Gallon bottle of hand sanitizer

There was finally action on campus. They put small tables inside every classroom to hold a bucket of disinfecting wipes, a gallon bottle of ethanol hand sanitizer (pictured; one of my colleagues is concerned the students will try to drink it), and a box of tissues. I don't know what the tissues are for. Large round stickers also were applied to all the floors and stairwells at about five foot intervals. They say "one-way traffic" and "stay 6 feet apart". We have four stairwells, and now two are Up only and two are Down only. Every room got a new capacity sign (applied with poster putty, so they're already falling) with absurdly small numbers. Half the chairs disappeared from the rooms, and some of the tables, as well as most of the hallway benches.

I worked on campus five days this week again. I went in earlier and earlier, stayed later and later, and still have a to-do list that is exhaustingly long. One day, I spent almost all the time converting worksheets into Google docs. Another day I entered all the lab assignments to the LMS. And as I work, I'm remembering additional things that still need to be done.

Our new faculty person came in on Thursday, which happened to be the same day I had scheduled the chemical waste removal. So that day I don't think I accomplished much, other than assisting the removal guy and walking the new guy around showing him where things are. Turns out, no one had been in his office since March. When he opened the door, we found the ceiling had leaked water all over his desk and his computer and the ceiling tile was ruined. Got that cleaned up, but it was not the way I would have wanted it. No one has gotten his nameplate on the door, or a mailbox in the main office. I don't even know his office phone number. It was a pretty pathetic welcome for him.

I now have 66 students in general chemistry. The thermometers for my lab kits are supposed to arrive Monday and then I can put the kits together. I packed sandwich baggies with the little stuff this week so that, hopefully, those items will not get lost or damaged. Sixty-six baggies: one strip of chromatography paper, two coffee filters, twelve toothpicks, a 9V battery, two corks, three plastic transfer pipets, a coffee cup lid, and a hexagonal nut. 

I have one student in the analytical class who will be attending remotely this semester. He just contacted me this morning about it, which is fine. So all those photos I took this summer will get used (still have to work out how that's going to be organized) at least once. I asked him to meet virtually with me so we can talk it over before the class actually starts next Thursday.

A pretty large number of students in both classes have responded to the Google forms I sent out last week asking for some basic information. Really, it was just a way to start engaging with them, but I did ask some important things like preferred name and pronouns.

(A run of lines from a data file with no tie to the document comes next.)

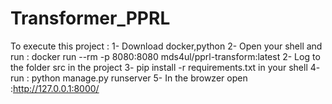 # Transformer_PPRL

To execute this project : 
1- Download docker,python 
2- Open your shell and run : docker run --rm -p 8080:8080 mds4ul/pprl-transform:latest 
2- Log to the folder src in the project 
3- pip install -r requirements.txt in your shell 
4- run : python manage.py runserver 
5- In the browzer open :http://127.0.0.1:8000/
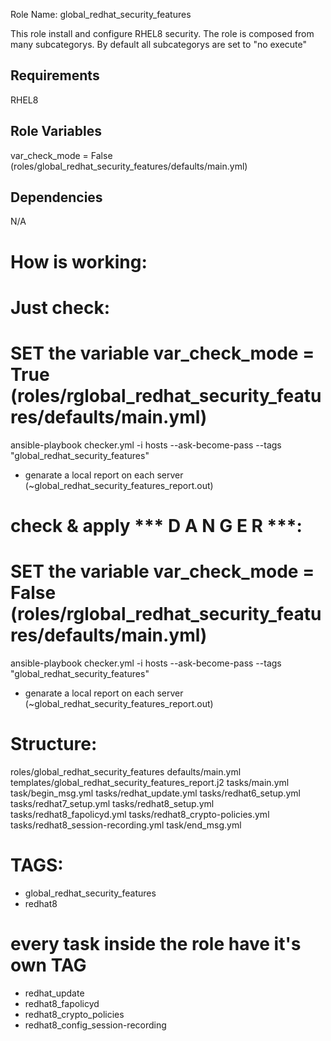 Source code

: Role Name: global_redhat_security_features

This role install and configure RHEL8 security. The role is composed from many subcategorys. By default all subcategorys are set to "no execute"

Requirements
------------

RHEL8

Role Variables
--------------

var_check_mode = False (roles/global_redhat_security_features/defaults/main.yml)

Dependencies
------------

N/A

How is working:
===============
# Just check: 
  # SET the variable var_check_mode = True (roles/rglobal_redhat_security_features/defaults/main.yml)
  ansible-playbook checker.yml -i hosts --ask-become-pass  --tags "global_redhat_security_features"
  - genarate a local report on each server (~global_redhat_security_features_report.out)

# check & apply *** D A N G E R ***: 
  # SET the variable var_check_mode = False (roles/rglobal_redhat_security_features/defaults/main.yml)
  ansible-playbook checker.yml -i hosts --ask-become-pass  --tags "global_redhat_security_features"
  - genarate a local report on each server (~global_redhat_security_features_report.out)


Structure:
==========
roles/global_redhat_security_features
  defaults/main.yml
  templates/global_redhat_security_features_report.j2
  tasks/main.yml
    task/begin_msg.yml
    tasks/redhat_update.yml
    tasks/redhat6_setup.yml
    tasks/redhat7_setup.yml
    tasks/redhat8_setup.yml
      tasks/redhat8_fapolicyd.yml
      tasks/redhat8_crypto-policies.yml
      tasks/redhat8_session-recording.yml
    task/end_msg.yml

TAGS:
=====
- global_redhat_security_features
- redhat8
# every task inside the role have it's own TAG
  - redhat_update
  - redhat8_fapolicyd
  - redhat8_crypto_policies
  - redhat8_config_session-recording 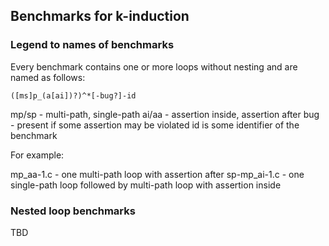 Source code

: ## Benchmarks for k-induction

### Legend to names of benchmarks

Every benchmark contains one or more loops without nesting
and are named as follows:

    ([ms]p_(a[ai])?)^*[-bug?]-id

mp/sp - multi-path, single-path
ai/aa - assertion inside, assertion after
bug   - present if some assertion may be violated
id is some identifier of the benchmark

For example:

mp_aa-1.c  - one multi-path loop with assertion after
sp-mp_ai-1.c  - one single-path loop followed by multi-path loop with assertion inside


### Nested loop benchmarks

TBD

This week I sent another assignment to the general chemistry students to get them to do a Flipgrid and a Padlet, which are both tools we are going to use regularly. I want them to try it out ahead of time so it's not so scary later. So far, six students have done the assignment (all women, wouldn't you know).

Yes, my whole waking life is focused on school. I'm sure I'm boring, but I don't know what else I could do. It's only four days until the first class. I have a department chairs meeting and two other meetings Monday. Tuesday is an all-day Zoom faculty meeting (I could have sworn they promised it wouldn't bee all day on Zoom but whatever). Thursday at 8 am is my first class, in person. After that, it's no break or letting up until Thanksgiving.

I knit a pair of baby socks this week. I finished the ornament balls. I might start a new pair of adult size socks tonight.